• ACTION ITEM: Transcribe the entries below with complete accuracy, excluding the pictures.

• Stored data entries:
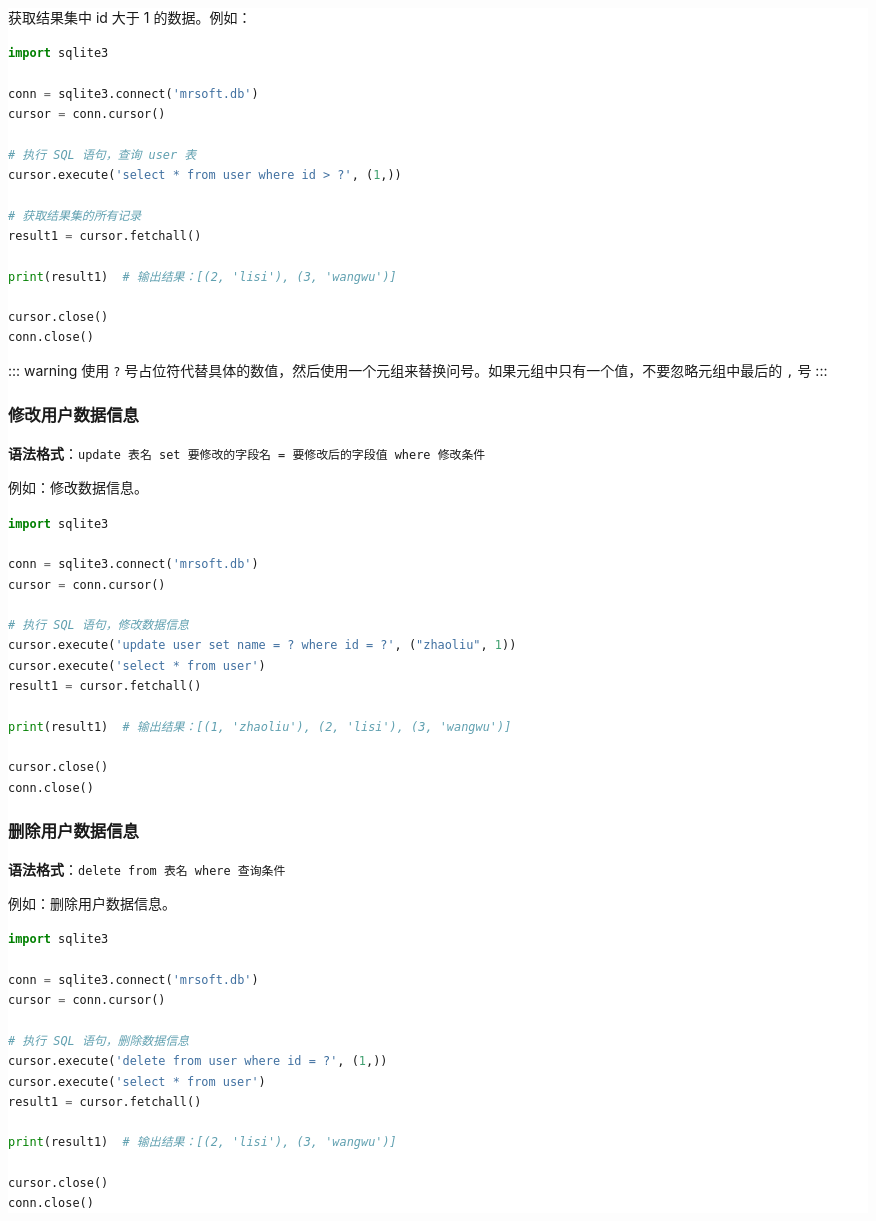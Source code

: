 获取结果集中 id 大于 1 的数据。例如：

```python
import sqlite3

conn = sqlite3.connect('mrsoft.db')
cursor = conn.cursor()

# 执行 SQL 语句，查询 user 表
cursor.execute('select * from user where id > ?', (1,))

# 获取结果集的所有记录
result1 = cursor.fetchall()

print(result1)  # 输出结果：[(2, 'lisi'), (3, 'wangwu')]

cursor.close()
conn.close()
```

::: warning
使用 `?` 号占位符代替具体的数值，然后使用一个元组来替换问号。如果元组中只有一个值，不要忽略元组中最后的 `,` 号
:::

### 修改用户数据信息

**语法格式**：`update 表名 set 要修改的字段名 = 要修改后的字段值 where 修改条件`

例如：修改数据信息。

```python
import sqlite3

conn = sqlite3.connect('mrsoft.db')
cursor = conn.cursor()

# 执行 SQL 语句，修改数据信息
cursor.execute('update user set name = ? where id = ?', ("zhaoliu", 1))
cursor.execute('select * from user')
result1 = cursor.fetchall()

print(result1)  # 输出结果：[(1, 'zhaoliu'), (2, 'lisi'), (3, 'wangwu')]

cursor.close()
conn.close()
```

### 删除用户数据信息

**语法格式**：`delete from 表名 where 查询条件`

例如：删除用户数据信息。

```python
import sqlite3

conn = sqlite3.connect('mrsoft.db')
cursor = conn.cursor()

# 执行 SQL 语句，删除数据信息
cursor.execute('delete from user where id = ?', (1,))
cursor.execute('select * from user')
result1 = cursor.fetchall()

print(result1)  # 输出结果：[(2, 'lisi'), (3, 'wangwu')]

cursor.close()
conn.close()
```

• FINISHED TASK:
Source code

: 获取结果集中 id 大于 1 的数据。例如：

```python
import sqlite3

conn = sqlite3.connect('mrsoft.db')
cursor = conn.cursor()

# 执行 SQL 语句，查询 user 表
cursor.execute('select * from user where id > ?', (1,))

# 获取结果集的所有记录
result1 = cursor.fetchall()

print(result1)  # 输出结果：[(2, 'lisi'), (3, 'wangwu')]

cursor.close()
conn.close()
```

::: warning
使用 `?` 号占位符代替具体的数值，然后使用一个元组来替换问号。如果元组中只有一个值，不要忽略元组中最后的 `,` 号
:::

### 修改用户数据信息

**语法格式**：`update 表名 set 要修改的字段名 = 要修改后的字段值 where 修改条件`

例如：修改数据信息。

```python
import sqlite3

conn = sqlite3.connect('mrsoft.db')
cursor = conn.cursor()

# 执行 SQL 语句，修改数据信息
cursor.execute('update user set name = ? where id = ?', ("zhaoliu", 1))
cursor.execute('select * from user')
result1 = cursor.fetchall()

print(result1)  # 输出结果：[(1, 'zhaoliu'), (2, 'lisi'), (3, 'wangwu')]

cursor.close()
conn.close()
```

### 删除用户数据信息

**语法格式**：`delete from 表名 where 查询条件`

例如：删除用户数据信息。

```python
import sqlite3

conn = sqlite3.connect('mrsoft.db')
cursor = conn.cursor()

# 执行 SQL 语句，删除数据信息
cursor.execute('delete from user where id = ?', (1,))
cursor.execute('select * from user')
result1 = cursor.fetchall()

print(result1)  # 输出结果：[(2, 'lisi'), (3, 'wangwu')]

cursor.close()
conn.close()
```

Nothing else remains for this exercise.